### Work to complete
Below are some records. Return exactly the lines from the one containing "- Python Version: [e.g." through the one containing "instructions - vonBertalanffy", both included, and only those.

(Input material begins)

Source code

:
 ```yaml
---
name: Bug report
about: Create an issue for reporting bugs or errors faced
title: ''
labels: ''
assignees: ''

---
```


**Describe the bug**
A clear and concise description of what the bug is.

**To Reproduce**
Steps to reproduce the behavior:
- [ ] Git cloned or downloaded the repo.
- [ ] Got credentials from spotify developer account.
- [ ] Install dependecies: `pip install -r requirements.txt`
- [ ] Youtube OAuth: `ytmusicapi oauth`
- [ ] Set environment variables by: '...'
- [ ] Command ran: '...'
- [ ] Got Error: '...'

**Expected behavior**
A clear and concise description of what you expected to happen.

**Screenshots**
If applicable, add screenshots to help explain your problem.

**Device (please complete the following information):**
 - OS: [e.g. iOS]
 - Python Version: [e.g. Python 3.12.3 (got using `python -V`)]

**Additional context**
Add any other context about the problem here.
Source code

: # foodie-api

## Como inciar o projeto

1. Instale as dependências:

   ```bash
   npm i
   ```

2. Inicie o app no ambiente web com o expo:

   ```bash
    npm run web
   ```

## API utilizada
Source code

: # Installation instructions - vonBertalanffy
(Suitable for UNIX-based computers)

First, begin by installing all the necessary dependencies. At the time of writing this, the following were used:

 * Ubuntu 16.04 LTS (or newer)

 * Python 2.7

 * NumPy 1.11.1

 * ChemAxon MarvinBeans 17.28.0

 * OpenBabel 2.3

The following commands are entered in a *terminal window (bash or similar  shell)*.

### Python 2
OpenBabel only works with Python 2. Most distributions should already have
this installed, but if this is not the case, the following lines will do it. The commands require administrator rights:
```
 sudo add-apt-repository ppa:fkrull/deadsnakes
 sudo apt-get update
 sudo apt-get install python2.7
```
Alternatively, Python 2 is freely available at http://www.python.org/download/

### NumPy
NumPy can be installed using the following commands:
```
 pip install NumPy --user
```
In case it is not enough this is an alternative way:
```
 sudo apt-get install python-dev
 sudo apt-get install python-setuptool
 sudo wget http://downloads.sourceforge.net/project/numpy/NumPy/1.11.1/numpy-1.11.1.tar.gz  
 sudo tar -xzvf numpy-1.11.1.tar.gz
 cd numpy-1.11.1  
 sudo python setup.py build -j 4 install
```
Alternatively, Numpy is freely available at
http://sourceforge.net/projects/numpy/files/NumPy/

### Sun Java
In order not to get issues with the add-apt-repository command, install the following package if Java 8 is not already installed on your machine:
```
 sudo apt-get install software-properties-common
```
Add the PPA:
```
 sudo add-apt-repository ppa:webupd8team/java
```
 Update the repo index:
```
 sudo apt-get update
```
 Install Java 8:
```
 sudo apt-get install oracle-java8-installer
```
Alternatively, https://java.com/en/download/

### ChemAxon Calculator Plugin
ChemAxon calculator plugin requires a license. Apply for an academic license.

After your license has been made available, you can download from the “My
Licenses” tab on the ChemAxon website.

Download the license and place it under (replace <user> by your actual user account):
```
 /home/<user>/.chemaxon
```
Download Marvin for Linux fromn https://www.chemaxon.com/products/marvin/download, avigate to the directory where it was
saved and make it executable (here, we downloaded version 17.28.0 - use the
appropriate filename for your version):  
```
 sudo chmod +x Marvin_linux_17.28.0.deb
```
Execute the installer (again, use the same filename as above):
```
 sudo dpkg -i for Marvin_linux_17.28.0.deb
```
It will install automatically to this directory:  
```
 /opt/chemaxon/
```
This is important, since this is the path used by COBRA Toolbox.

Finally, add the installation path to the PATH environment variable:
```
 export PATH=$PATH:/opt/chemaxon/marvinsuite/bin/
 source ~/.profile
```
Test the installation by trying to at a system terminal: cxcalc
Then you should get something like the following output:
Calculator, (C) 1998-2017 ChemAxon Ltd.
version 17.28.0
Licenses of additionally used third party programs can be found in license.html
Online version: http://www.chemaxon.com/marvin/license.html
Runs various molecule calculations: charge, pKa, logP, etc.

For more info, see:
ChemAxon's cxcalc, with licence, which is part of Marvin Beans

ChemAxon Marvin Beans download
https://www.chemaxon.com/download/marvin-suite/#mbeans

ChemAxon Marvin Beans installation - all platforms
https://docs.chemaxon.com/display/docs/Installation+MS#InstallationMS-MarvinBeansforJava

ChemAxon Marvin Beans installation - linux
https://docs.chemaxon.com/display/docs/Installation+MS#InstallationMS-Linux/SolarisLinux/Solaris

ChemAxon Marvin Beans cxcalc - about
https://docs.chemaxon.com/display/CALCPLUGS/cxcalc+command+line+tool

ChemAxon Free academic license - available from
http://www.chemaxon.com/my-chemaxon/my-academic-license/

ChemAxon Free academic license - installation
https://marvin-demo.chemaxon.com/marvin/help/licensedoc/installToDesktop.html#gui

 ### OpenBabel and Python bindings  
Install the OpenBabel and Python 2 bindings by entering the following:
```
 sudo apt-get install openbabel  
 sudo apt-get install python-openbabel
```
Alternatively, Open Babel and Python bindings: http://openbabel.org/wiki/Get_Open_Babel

(Input material ends)

### Written solution
 - Python Version: [e.g. Python 3.12.3 (got using `python -V`)]

**Additional context**
Add any other context about the problem here.
Source code

: # foodie-api

## Como inciar o projeto

1. Instale as dependências:

   ```bash
   npm i
   ```

2. Inicie o app no ambiente web com o expo:

   ```bash
    npm run web
   ```

## API utilizada
Source code

: # Installation instructions - vonBertalanffy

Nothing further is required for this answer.